Major Mathew Golsteyn was charged with murder of an Afghan civilian before he was granted the presidential pardon in 2019

The US Army has rejected an appeal for the return of medals of valour by a retired Army major who was pardoned by the then-president Donald Trump over a murder charge in Afghanistan.

Retired Major Mathew Golsteyn had sought the restoration of his Silver Star Medal and Special Forces tab after his presidential pardon. The restoration of his tab would have marked his service as a member of the elite Army Special Forces, colloquially referred to as the Green Berets.

The Army had reached its decision last year, but did not announce it until the end of the Trump presidency, reported USA Today.

Golsteyn was charged with the murder of an Afghan civilian in Marjah who he claimed was a bomb maker for the Taliban. His case gained prominence after Mr Trump said during his presidency that he would review the officer’s case. He was subsequently pardoned on 15 November 2019.

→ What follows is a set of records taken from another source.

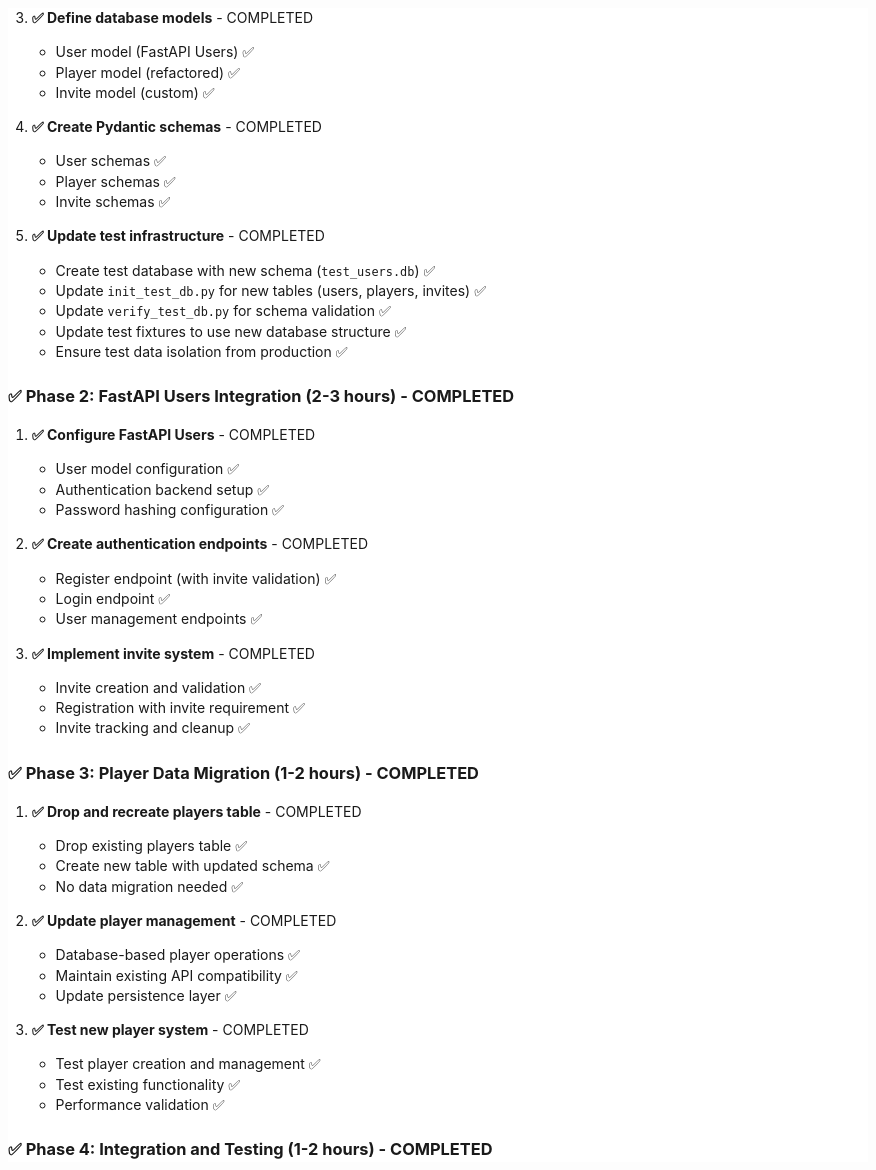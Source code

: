 3. **✅ Define database models** - COMPLETED
   - User model (FastAPI Users) ✅
   - Player model (refactored) ✅
   - Invite model (custom) ✅

4. **✅ Create Pydantic schemas** - COMPLETED
   - User schemas ✅
   - Player schemas ✅
   - Invite schemas ✅

5. **✅ Update test infrastructure** - COMPLETED
   - Create test database with new schema (`test_users.db`) ✅
   - Update `init_test_db.py` for new tables (users, players, invites) ✅
   - Update `verify_test_db.py` for schema validation ✅
   - Update test fixtures to use new database structure ✅
   - Ensure test data isolation from production ✅

### ✅ Phase 2: FastAPI Users Integration (2-3 hours) - COMPLETED

1. **✅ Configure FastAPI Users** - COMPLETED
   - User model configuration ✅
   - Authentication backend setup ✅
   - Password hashing configuration ✅

2. **✅ Create authentication endpoints** - COMPLETED
   - Register endpoint (with invite validation) ✅
   - Login endpoint ✅
   - User management endpoints ✅

3. **✅ Implement invite system** - COMPLETED
   - Invite creation and validation ✅
   - Registration with invite requirement ✅
   - Invite tracking and cleanup ✅

### ✅ Phase 3: Player Data Migration (1-2 hours) - COMPLETED

1. **✅ Drop and recreate players table** - COMPLETED
   - Drop existing players table ✅
   - Create new table with updated schema ✅
   - No data migration needed ✅

2. **✅ Update player management** - COMPLETED
   - Database-based player operations ✅
   - Maintain existing API compatibility ✅
   - Update persistence layer ✅

3. **✅ Test new player system** - COMPLETED
   - Test player creation and management ✅
   - Test existing functionality ✅
   - Performance validation ✅

### ✅ Phase 4: Integration and Testing (1-2 hours) - COMPLETED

Since his pardon, the retired army officer sought restoration of both his tab and medal, but the Army has repeatedly refused his request and subsequent appeal.

“A presidential pardon is a sign of forgiveness and does not indicate innocence,” the review board wrote in its rejection letter.

Responding to the Army’s decision through his lawyer, Golsteyn told USA Today that by denying him the military honours the Army was disobeying the president’s order to expunge his records.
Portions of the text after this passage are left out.